On that basis lobbying of politicians should continue unabated to make sure we seize the current opportunity to build a better society for everyone by restructuring the prevailing model of capitalism. (Coincidentally it is likely to be far more profitable as well.)

Sunday 8 January 2012

Is the world waking up to shareholder power?

As readers will know - I've been recommending for years that shareholders should be given a statutory role to get more involved in companies' activities. Prime Minister David Cameron and Business Secretary Vince Cable are now talking about making it a legal requirement for shareholders to have mandatory oversight on directors' pay.

However the time it has taken for emergence of this level of interest in changing the free market model is frankly a disgrace. The prevailing idea that somehow allowing the status quo (on the basis that top talent would walk elsewhere) was blind stupidity. The so-called top talent is often nowhere near as good as the huge salaries that they command appear to state.

The reasons are fairly obvious - big corporate doesn't have any binding requirements to engage with the wider community and the impersonality of size obscures the ground-level impacts of executive management behaviours. Only now are people beginning to make the connections between the free behaviours we have been brainwashed into seeing as acceptable.

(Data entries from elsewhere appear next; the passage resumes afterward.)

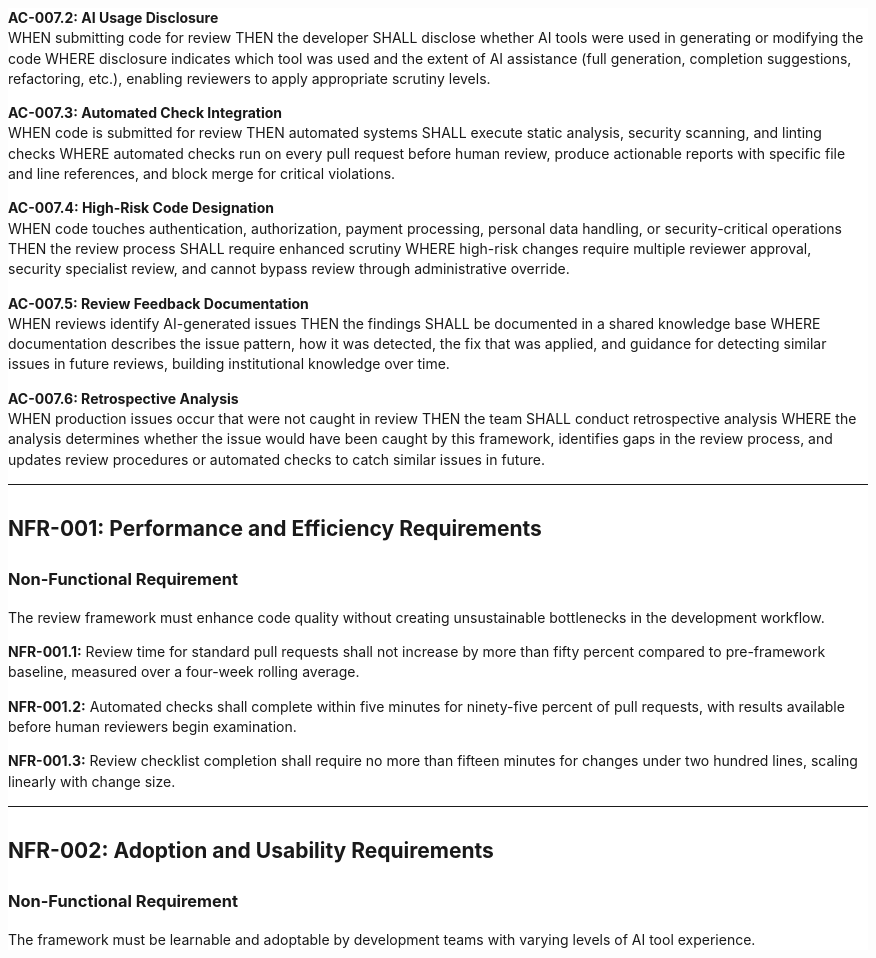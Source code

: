 **AC-007.2: AI Usage Disclosure**  
WHEN submitting code for review THEN the developer SHALL disclose whether AI tools were used in generating or modifying the code WHERE disclosure indicates which tool was used and the extent of AI assistance (full generation, completion suggestions, refactoring, etc.), enabling reviewers to apply appropriate scrutiny levels.

**AC-007.3: Automated Check Integration**  
WHEN code is submitted for review THEN automated systems SHALL execute static analysis, security scanning, and linting checks WHERE automated checks run on every pull request before human review, produce actionable reports with specific file and line references, and block merge for critical violations.

**AC-007.4: High-Risk Code Designation**  
WHEN code touches authentication, authorization, payment processing, personal data handling, or security-critical operations THEN the review process SHALL require enhanced scrutiny WHERE high-risk changes require multiple reviewer approval, security specialist review, and cannot bypass review through administrative override.

**AC-007.5: Review Feedback Documentation**  
WHEN reviews identify AI-generated issues THEN the findings SHALL be documented in a shared knowledge base WHERE documentation describes the issue pattern, how it was detected, the fix that was applied, and guidance for detecting similar issues in future reviews, building institutional knowledge over time.

**AC-007.6: Retrospective Analysis**  
WHEN production issues occur that were not caught in review THEN the team SHALL conduct retrospective analysis WHERE the analysis determines whether the issue would have been caught by this framework, identifies gaps in the review process, and updates review procedures or automated checks to catch similar issues in future.

---

## NFR-001: Performance and Efficiency Requirements

### Non-Functional Requirement
The review framework must enhance code quality without creating unsustainable bottlenecks in the development workflow.

**NFR-001.1:** Review time for standard pull requests shall not increase by more than fifty percent compared to pre-framework baseline, measured over a four-week rolling average.

**NFR-001.2:** Automated checks shall complete within five minutes for ninety-five percent of pull requests, with results available before human reviewers begin examination.

**NFR-001.3:** Review checklist completion shall require no more than fifteen minutes for changes under two hundred lines, scaling linearly with change size.

---

## NFR-002: Adoption and Usability Requirements

### Non-Functional Requirement
The framework must be learnable and adoptable by development teams with varying levels of AI tool experience.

The question for the moment is whether this awakening will spread to other areas of corporate activity. Shouldn't there be greater oversight and wider stakeholder involvement in more than just executive pay? The Pension Funds have not done society a huge service to date by their silence in the arena of corporate governance and it would be useful to have rather more critical voices aired.

Time to push the Compleat Biz agenda a little harder - the politicians appear to be starting to listen.